From The Quarterly, Summer 2015

Researchers have identified more than 100 genes whose activity differs significantly between people with major depressive disorder and people who have never experienced major depression. The differences, which could stem from inherited genetic factors or from environmental influences, help point scientists toward biological pathways likely to be involved in the disorder.

While there is good evidence that a person’s genetics influence his or her likelihood of developing major depression, scientists have only just begun to uncover specific genetic variations that may increase risk. In a new study, published May 26th in the journal Molecular Psychiatry, scientists led by Patrick F. Sullivan, M.D., at the University of North Carolina School of Medicine honed in on relevant genes by measuring and comparing gene activity in the cells of more than 1,800 individuals. To date, this is the largest analysis of gene expression in people with major depression.

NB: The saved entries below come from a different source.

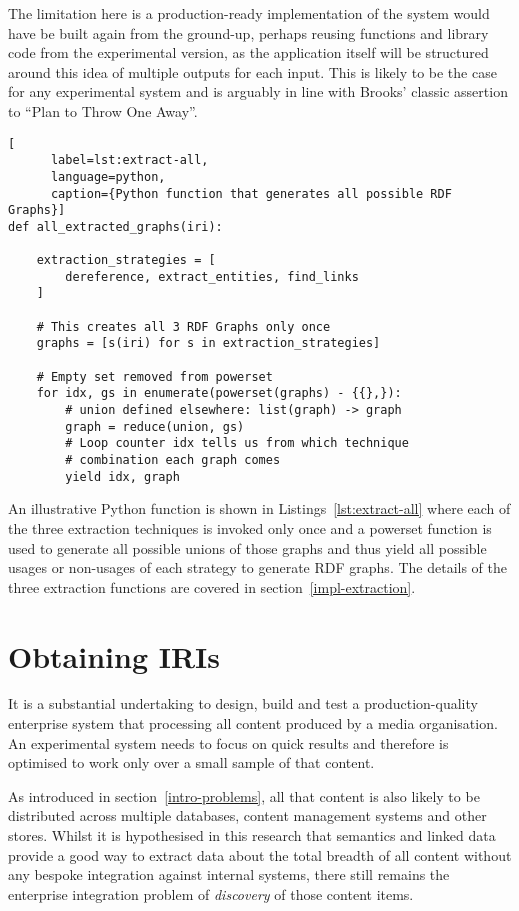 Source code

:The limitation here is a production-ready implementation of the
system would have be built again from the ground-up, perhaps reusing
functions and library code from the experimental version, as the
application itself will be structured around this idea of multiple
outputs for each input. This is likely to be the case for any
experimental system and is arguably in line with Brooks' classic
assertion to ``Plan to Throw One Away''\cite{brooks1995mythical}.

\begin{centering}
  \begin{lstlisting}[
      label=lst:extract-all,
      language=python,
      caption={Python function that generates all possible RDF Graphs}]
def all_extracted_graphs(iri):
    
    extraction_strategies = [
        dereference, extract_entities, find_links
    ]

    # This creates all 3 RDF Graphs only once
    graphs = [s(iri) for s in extraction_strategies]

    # Empty set removed from powerset
    for idx, gs in enumerate(powerset(graphs) - {{},}):
        # union defined elsewhere: list(graph) -> graph
        graph = reduce(union, gs)
        # Loop counter idx tells us from which technique
        # combination each graph comes
        yield idx, graph
  \end{lstlisting}
\end{centering}

An illustrative Python function is shown in
Listings~\ref{lst:extract-all} where each of the three extraction
techniques is invoked only once and a powerset function is used to
generate all possible unions of those graphs and thus yield all
possible usages or non-usages of each strategy to generate RDF
graphs. The details of the three extraction functions are covered in
section~\ref{impl-extraction}.

\section{Obtaining IRIs}

It is a substantial undertaking to design, build and test a
production-quality enterprise system that processing all content
produced by a media organisation. An experimental system needs to
focus on quick results and therefore is optimised to work only over
a small sample of that content.

As introduced in section~\ref{intro-problems}, all that content is
also likely to be distributed across multiple databases, content
management systems and other stores. Whilst it is hypothesised in
this research that semantics and linked data provide a good way to
extract data about the total breadth of all content without any
bespoke integration against internal systems, there still remains
the enterprise integration problem of \emph{discovery} of those
content items.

Dr. Sullivan is a 2010 NARSAD Distinguished Investigator and was the 2014 Lieber Prizewinner for Outstanding Achievement in Schizophrenia Research. Dorret I. Boomsma, Ph.D., a 2011 NARSAD Distinguished Investigator at the VU University Amsterdam, also took part in the research. The team’s gene expression analysis is a complementary approach to genome-wide association studies (GWAS) being conducted by the Psychiatric Genomics Consortium that Dr. Sullivan co-leads. GWAS examine many common genetic variants in different people to find out whether any variant is linked with a trait. Dr. Sullivan has estimated that finding a genetic “signal” in a GWAS study of depression may require a sample size of 100,000 people, a goal that has not yet been reached.

Using blood samples collected as part of the Netherlands Study of Depression and Anxiety, Dr. Sullivan and his colleagues measured gene expression in the cells of 882 people with depression, 635 people who were not experiencing major depression at the time of the study but had in the past, as well as a control group of 331 people who reported no current or past depression.

They found 119 genes whose activity differed between the control group and people with current depression. Many of these, they found, were genes that affect immune function. This was consistent with other lines of research that have suggested a link between the immune system and mood disorders.

Changes seen in current depression patients were small but statistically significant. In contrast, gene expression patterns in people who been depressed in the past were not significantly different from— people in the study who never had depression.

Two years after their initial analysis, Dr. Sullivan and colleagues collected additional data from a subset of the people in their study. This enabled them to compare gene activity between those who had recovered from their depression and those whose depression had continued. Of the 119 depression- associated genes they had already identified, they found 19 genes whose activity also correlated with changes in depression—in these 19 genes, expression was more likely to have returned to normal among those who had recovered from their depression.